HARTFORD, Conn. — Bringing home a newborn baby for the first time is always memorable, but it can be problematic if you have an aggressive or territorial dog at home. The Connecticut Humane Society does see a few cases where the owners will have to give up their family dog because it doesn’t get along with the new human child.
Susan Wolschlager from the Connecticut Humane Society says with a little preparation and training, you can avoid that stress and ensure a safer environment for everybody to coexist peacefully.
She says, “You can start things early. The first and probably easiest thing to do is to make sure your dog is really in tip top shape on their listening skills, their self-control, and their commands.”
I reached out to Tails U Win, a dog training center in Manchester. Cindy LaPorte has decades of experience learning canine behavior, and told us, “The biggest thing is setting the dogs up to be correct, to be successful, and not to ever punish the dog in the presence of the new baby in the room.”
She says you also want to prepare your pooch for the sounds that come along with a newborn, as ear piercing as they may be. Something as simple as a Youtube clip of a crying baby may help to acclimate your dog to the screech from a newborn baby.

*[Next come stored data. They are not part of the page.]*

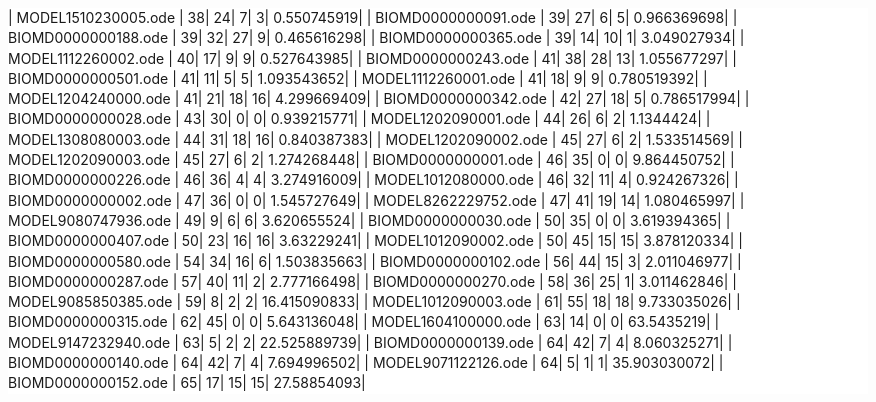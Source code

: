 | MODEL1510230005.ode | 38| 24| 7| 3| 0.550745919|
| BIOMD0000000091.ode | 39| 27| 6| 5| 0.966369698|
| BIOMD0000000188.ode | 39| 32| 27| 9| 0.465616298|
| BIOMD0000000365.ode | 39| 14| 10| 1| 3.049027934|
| MODEL1112260002.ode | 40| 17| 9| 9| 0.527643985|
| BIOMD0000000243.ode | 41| 38| 28| 13| 1.055677297|
| BIOMD0000000501.ode | 41| 11| 5| 5| 1.093543652|
| MODEL1112260001.ode | 41| 18| 9| 9| 0.780519392|
| MODEL1204240000.ode | 41| 21| 18| 16| 4.299669409|
| BIOMD0000000342.ode | 42| 27| 18| 5| 0.786517994|
| BIOMD0000000028.ode | 43| 30| 0| 0| 0.939215771|
| MODEL1202090001.ode | 44| 26| 6| 2| 1.1344424|
| MODEL1308080003.ode | 44| 31| 18| 16| 0.840387383|
| MODEL1202090002.ode | 45| 27| 6| 2| 1.533514569|
| MODEL1202090003.ode | 45| 27| 6| 2| 1.274268448|
| BIOMD0000000001.ode | 46| 35| 0| 0| 9.864450752|
| BIOMD0000000226.ode | 46| 36| 4| 4| 3.274916009|
| MODEL1012080000.ode | 46| 32| 11| 4| 0.924267326|
| BIOMD0000000002.ode | 47| 36| 0| 0| 1.545727649|
| MODEL8262229752.ode | 47| 41| 19| 14| 1.080465997|
| MODEL9080747936.ode | 49| 9| 6| 6| 3.620655524|
| BIOMD0000000030.ode | 50| 35| 0| 0| 3.619394365|
| BIOMD0000000407.ode | 50| 23| 16| 16| 3.63229241|
| MODEL1012090002.ode | 50| 45| 15| 15| 3.878120334|
| BIOMD0000000580.ode | 54| 34| 16| 6| 1.503835663|
| BIOMD0000000102.ode | 56| 44| 15| 3| 2.011046977|
| BIOMD0000000287.ode | 57| 40| 11| 2| 2.777166498|
| BIOMD0000000270.ode | 58| 36| 25| 1| 3.011462846|
| MODEL9085850385.ode | 59| 8| 2| 2| 16.415090833|
| MODEL1012090003.ode | 61| 55| 18| 18| 9.733035026|
| BIOMD0000000315.ode | 62| 45| 0| 0| 5.643136048|
| MODEL1604100000.ode | 63| 14| 0| 0| 63.5435219|
| MODEL9147232940.ode | 63| 5| 2| 2| 22.525889739|
| BIOMD0000000139.ode | 64| 42| 7| 4| 8.060325271|
| BIOMD0000000140.ode | 64| 42| 7| 4| 7.694996502|
| MODEL9071122126.ode | 64| 5| 1| 1| 35.903030072|
| BIOMD0000000152.ode | 65| 17| 15| 15| 27.58854093|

So now it’s time to bring baby home. At the moment you walk in the door, Cindy says, “I would have it just as calm as possible and walk in matter of factly.”

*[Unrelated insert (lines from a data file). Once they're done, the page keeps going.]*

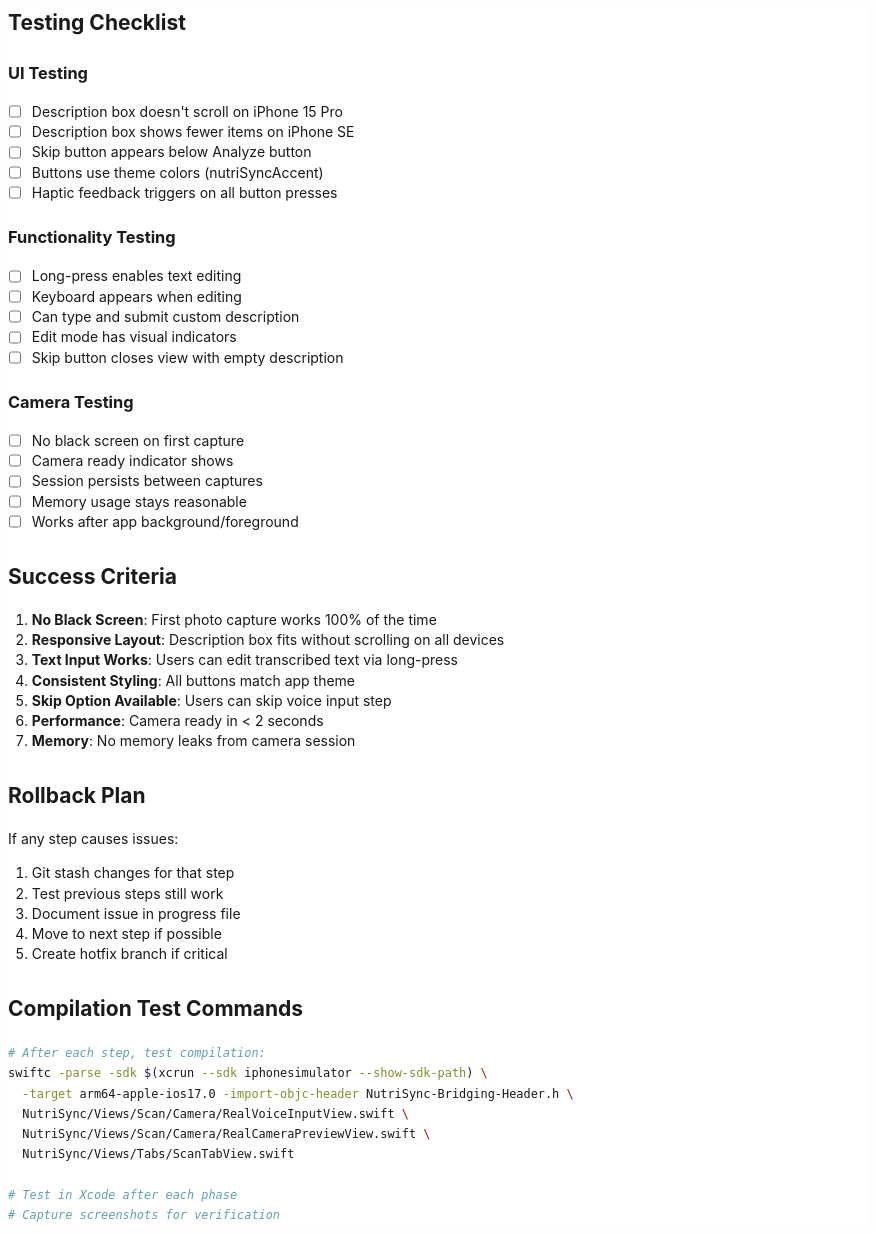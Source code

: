 ## Testing Checklist

### UI Testing
- [ ] Description box doesn't scroll on iPhone 15 Pro
- [ ] Description box shows fewer items on iPhone SE
- [ ] Skip button appears below Analyze button
- [ ] Buttons use theme colors (nutriSyncAccent)
- [ ] Haptic feedback triggers on all button presses

### Functionality Testing
- [ ] Long-press enables text editing
- [ ] Keyboard appears when editing
- [ ] Can type and submit custom description
- [ ] Edit mode has visual indicators
- [ ] Skip button closes view with empty description

### Camera Testing
- [ ] No black screen on first capture
- [ ] Camera ready indicator shows
- [ ] Session persists between captures
- [ ] Memory usage stays reasonable
- [ ] Works after app background/foreground

## Success Criteria

1. **No Black Screen**: First photo capture works 100% of the time
2. **Responsive Layout**: Description box fits without scrolling on all devices
3. **Text Input Works**: Users can edit transcribed text via long-press
4. **Consistent Styling**: All buttons match app theme
5. **Skip Option Available**: Users can skip voice input step
6. **Performance**: Camera ready in < 2 seconds
7. **Memory**: No memory leaks from camera session

## Rollback Plan

If any step causes issues:
1. Git stash changes for that step
2. Test previous steps still work
3. Document issue in progress file
4. Move to next step if possible
5. Create hotfix branch if critical

## Compilation Test Commands

```bash
# After each step, test compilation:
swiftc -parse -sdk $(xcrun --sdk iphonesimulator --show-sdk-path) \
  -target arm64-apple-ios17.0 -import-objc-header NutriSync-Bridging-Header.h \
  NutriSync/Views/Scan/Camera/RealVoiceInputView.swift \
  NutriSync/Views/Scan/Camera/RealCameraPreviewView.swift \
  NutriSync/Views/Tabs/ScanTabView.swift

# Test in Xcode after each phase
# Capture screenshots for verification
```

And while of course it’s important to cater to the baby’s needs, you have to remember your dog needs a safe place for when they’re feeling overwhelmed. LaPorte told us that keeping the dog’s crate or bed off-limits to the baby is important. As the kid grows older, it’s wise to give your dog the option to go relax if the baby is stressing them out.
And one last bit of advice from Susan: “Just like with kids, a routine makes your animal feel safe, they know what to expect. It’s comforting to them.”
It comes down to preparation and remaining calm when the introduction is made. As the baby grows up, teach him or her to respect the animal and be gentle. Your dog will appreciate it, and hopefully they’ll return the favor!